Ingredient Spotlight: Dried Mushrooms
Dried Mushrooms
High mushroom intake has been associated with reduced risk of breast cancer, likely due to 2 powerful anti-cancer compounds they’re especially rich in: aromatase inhibitors and beta-glucans. Aromatase inhibitors may reduce the activity of an enzyme that produces estrogen, leading to lower estrogen levels. And beta-glucans are special prebiotic fibers which have been shown to have potential immune-enhancing properties.

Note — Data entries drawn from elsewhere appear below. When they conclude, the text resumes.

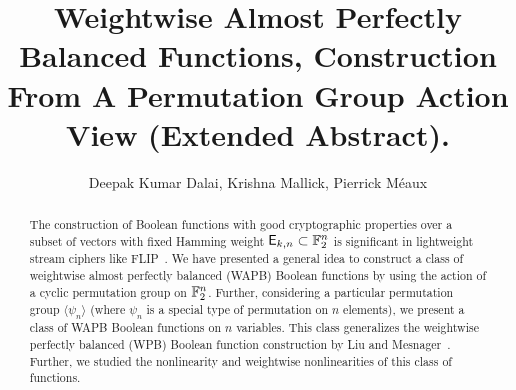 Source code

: \documentclass{llncs}
\begin{document}
\title{Weightwise Almost Perfectly Balanced Functions, Construction From A Permutation Group Action View (Extended Abstract).}
		

\author{
Deepak Kumar Dalai, Krishna Mallick, Pierrick M\'eaux
}

\maketitle


\setcounter{page}{1}	
\begin{abstract}
The construction of Boolean functions with good cryptographic properties over a subset of vectors with fixed Hamming weight $\mathsf{E}_{k,n} \subset \mathbb{F}_2^n$ is significant in lightweight stream ciphers like FLIP~\cite{EC:MJSC16}. 
We have presented a general idea to construct a class of weightwise almost perfectly balanced (WAPB) Boolean functions by using the action of a cyclic permutation group on $\mathbb{F}_2^n$. Further, considering a particular permutation group $\langle \psi_n \rangle$ (where $\psi_n$ is a special type of permutation on $n$ elements), we present a class of WAPB Boolean functions on $n$ variables. This class generalizes the weightwise perfectly balanced (WPB) Boolean function construction by Liu and Mesnager~\cite{DCC:LiuMes19}. Further, we studied the nonlinearity and weightwise nonlinearities of this class of functions.   
\end{abstract}
\end{document}
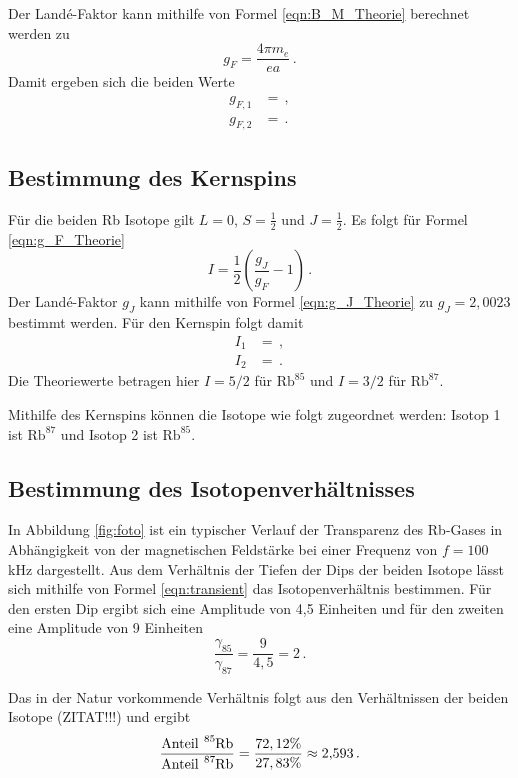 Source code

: Der Landé-Faktor kann mithilfe von Formel \ref{eqn:B_M_Theorie} berechnet werden zu
\begin{equation*}
  g_F=\frac{4\pi m_e}{e a} \,.
\end{equation*}
Damit ergeben sich die beiden Werte
\begin{align*}
  g_{F,1}&= \,,\\
  g_{F,2}&= \,.
\end{align*}

\subsection{Bestimmung des Kernspins}
\label{subsec:Kernspin}

Für die beiden Rb Isotope gilt $L=0$, $S=\frac{1}{2}$ und $J=\frac{1}{2}$.
Es folgt für Formel \eqref{eqn:g_F_Theorie}
\begin{equation*}
  I=\frac{1}{2}\left(\frac{g_J}{g_F}-1\right) \,.
\end{equation*}
Der Landé-Faktor $g_J$ kann mithilfe von Formel \ref{eqn:g_J_Theorie} zu $g_J=2{,}0023$ bestimmt
werden. Für den Kernspin folgt damit
\begin{align*}
  I_1&= \,,\\
  I_2&= \,.
\end{align*}
Die Theoriewerte betragen hier $I=5/2$ für $\text{Rb}^{85}$ und $I=3/2$ für $\text{Rb}^{87}$.

Mithilfe des Kernspins können die Isotope wie folgt zugeordnet werden: Isotop 1 ist $\text{Rb}^{87}$
und Isotop 2 ist $\text{Rb}^{85}$.


\subsection{Bestimmung des Isotopenverhältnisses}
\label{subsec:Isotope}
In Abbildung \ref{fig:foto} ist ein typischer Verlauf der Transparenz des Rb-Gases in Abhängigkeit
von der magnetischen Feldstärke bei einer Frequenz von $f=100\,$kHz dargestellt.
Aus dem Verhältnis der Tiefen der Dips der beiden
Isotope lässt sich mithilfe von Formel \ref{eqn:transient} das Isotopenverhältnis bestimmen.
Für den ersten Dip ergibt sich eine Amplitude von 4{,}5 Einheiten und für den zweiten
eine Amplitude von 9 Einheiten
\begin{equation}
  \frac{\gamma_{85}}{\gamma_{87}}=\frac{9}{4{,}5}= 2 \,.
\end{equation}

Das in der Natur vorkommende Verhältnis folgt aus den Verhältnissen der beiden Isotope (ZITAT!!!)
und ergibt
\begin{equation}
  \frac{\text{Anteil}~ \ce{^{85}Rb}}{\text{Anteil}~ \ce{^{87}Rb}}=\frac{72,12\%}{27,83\%} \approx 2{,}593 \,.
\end{equation}


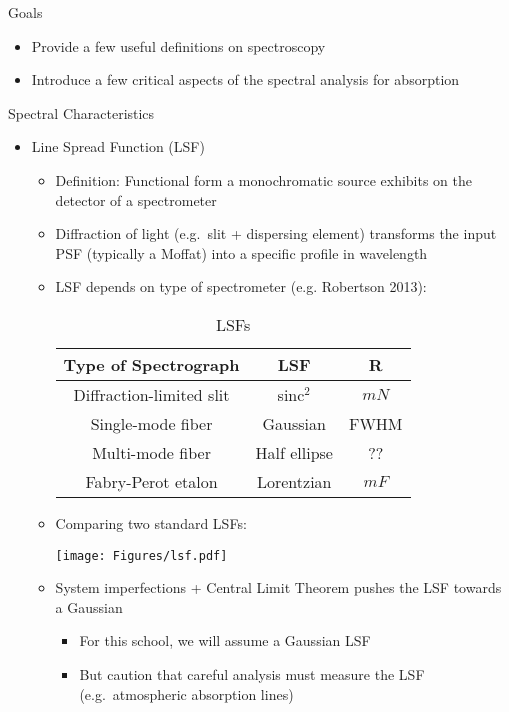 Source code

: \documentclass[12pt,letterpaper]{article}
\begin{document}

\begin{Aenumerate}

{\bf \item Goals}
 \begin{itemize}
 \item Provide a few useful definitions on spectroscopy
 \item Introduce a few critical aspects of the spectral analysis
 for absorption
 \end{itemize}

{\bf \item Spectral Characteristics}
 \begin{itemize}
  \item Line Spread Function (LSF)
  	\begin{itemize}
  	\item Definition: Functional form a monochromatic source exhibits 
  	on the detector of a spectrometer
  	\item Diffraction of light (e.g.\ slit + dispersing element)
  	transforms the input PSF (typically a Moffat) into a specific 
  	profile in wavelength
  	\item LSF depends on type of spectrometer (e.g. Robertson 2013):

\begin{table}[ht]
\begin{center}
\caption{{\sc LSFs}}
\label{tab:F}
\vskip 0.05in
\begin{tabular}{ccc}
\hline
Type of Spectrograph & LSF & R \\
\hline
Diffraction-limited slit & sinc$^2$     & $mN$ \\
Single-mode fiber        & Gaussian     & FWHM \\
Multi-mode fiber         & Half ellipse & ??\\ 
Fabry-Perot etalon       & Lorentzian   & $mF$ \\
\hline
\end{tabular}
\end{center}
\end{table}

  	\item Comparing two standard LSFs:

	\texttt{[image: Figures/lsf.pdf]}

  	\item System imperfections + Central Limit Theorem pushes the LSF 
  	towards a Gaussian
  		\begin{itemize}
  		\item For this school, we will assume a Gaussian LSF
  		\item But caution that careful analysis must measure the LSF
  		(e.g.\ atmospheric absorption lines)
  		\end{itemize}


\end{itemize}
\end{itemize}
\end{Aenumerate}
\end{document}
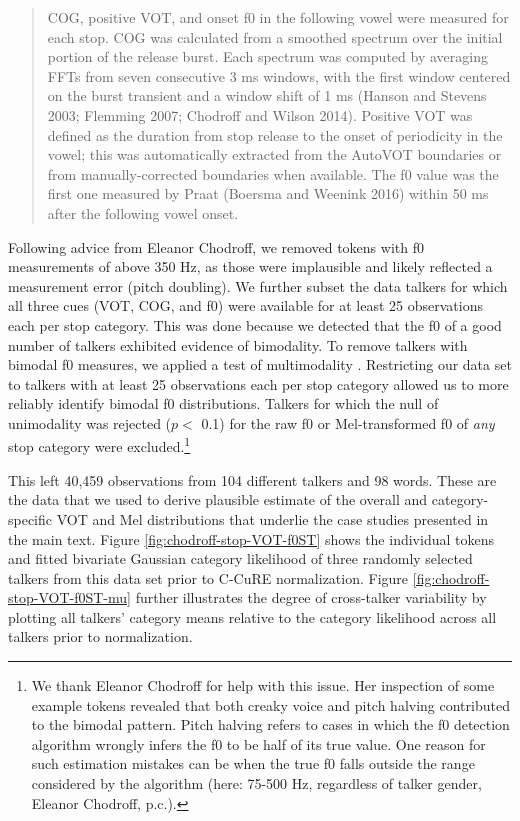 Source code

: \documentclass[
  11pt,
  man,floatsintext]{apa6}
\begin{document}
\begin{quote}
COG, positive VOT, and onset f0 in the following vowel were measured for each stop. COG was calculated
from a smoothed spectrum over the initial portion of the release burst. Each spectrum was computed by averaging
FFTs from seven consecutive 3 ms windows, with the first window centered on the burst transient and
a window shift of 1 ms (Hanson and Stevens 2003; Flemming 2007; Chodroff and Wilson 2014). Positive VOT
was defined as the duration from stop release to the onset of periodicity in the vowel; this was automatically
extracted from the AutoVOT boundaries or from manually-corrected boundaries when available. The
f0 value was the first one measured by Praat (Boersma and Weenink 2016) within 50 ms after the following
vowel onset.
\end{quote}

Following advice from Eleanor Chodroff, we removed tokens with f0 measurements of above 350 Hz, as those were implausible and likely reflected a measurement error (pitch doubling). We further subset the data talkers for which all three cues (VOT, COG, and f0) were available for at least 25 observations each per stop category. This was done because we detected that the f0 of a good number of talkers exhibited evidence of bimodality. To remove talkers with bimodal f0 measures, we applied a test of multimodality \autocite[the dip test, as implemented in the library \texttt{diptest} in \texttt{R},][]{R-diptest}. Restricting our data set to talkers with at least 25 observations each per stop category allowed us to more reliably identify bimodal f0 distributions. Talkers for which the null of unimodality was rejected (\(p<\) 0.1) for the raw f0 or Mel-transformed f0 of \emph{any} stop category were excluded.\footnote{We thank Eleanor Chodroff for help with this issue. Her inspection of some example tokens revealed that both creaky voice and pitch halving contributed to the bimodal pattern. Pitch halving refers to cases in which the f0 detection algorithm wrongly infers the f0 to be half of its true value. One reason for such estimation mistakes can be when the true f0 falls outside the range considered by the algorithm (here: 75-500 Hz, regardless of talker gender, Eleanor Chodroff, p.c.).}

This left 40,459 observations from 104 different talkers and 98 words. These are the data that we used to derive plausible estimate of the overall and category-specific VOT and Mel distributions that underlie the case studies presented in the main text. Figure \ref{fig:chodroff-stop-VOT-f0ST} shows the individual tokens and fitted bivariate Gaussian category likelihood of three randomly selected talkers from this data set prior to C-CuRE normalization. Figure \ref{fig:chodroff-stop-VOT-f0ST-mu} further illustrates the degree of cross-talker variability by plotting all talkers' category means relative to the category likelihood across all talkers prior to normalization.
\end{document}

I’m a fan of all mushrooms! Research has shown that standard white button mushrooms exert powerful aromatase inhibitor activity and suppress breast cancer tumor proliferation. But less common types including reishi, maitake, turkey tail, and shiitake mushrooms also boast a wide range of potential cancer-fighting properties. Diversifying your mushroom intake is your best bet to get a wide range of these potent compounds…and this is where dried mushrooms come into play. You don’t need to get the fancy fresh varieties to reap the benefits–dried organic varieties are super versatile and amazing to keep in your pantry.
Rachel’s Power Tip:
Use my “Spaghetti prep” method for dried mushrooms! Simply boil dried mushrooms in water for 30 minutes then drain. You can then saute in avocado oil and season with spices or herbs for a delicious dish.
Bonus Feature:
Try dried mushroom powder–it’s a very concentrated source of nutrients because the mushrooms are dehydrated then ground into a powder. Often you’re getting the more exotic varieties that may be harder to come across fresh. Easily add mushroom powder to your coffee, smoothies, marinara, salad dressings, or soups!
Now that you’ve learned about this premium Difference Maker for your Power Pantry, I hope you’ll stock up on a variety of mushroom products. There’s nothing better than upgrading your meals with some powerful anti-cancer foods–keep them on hand!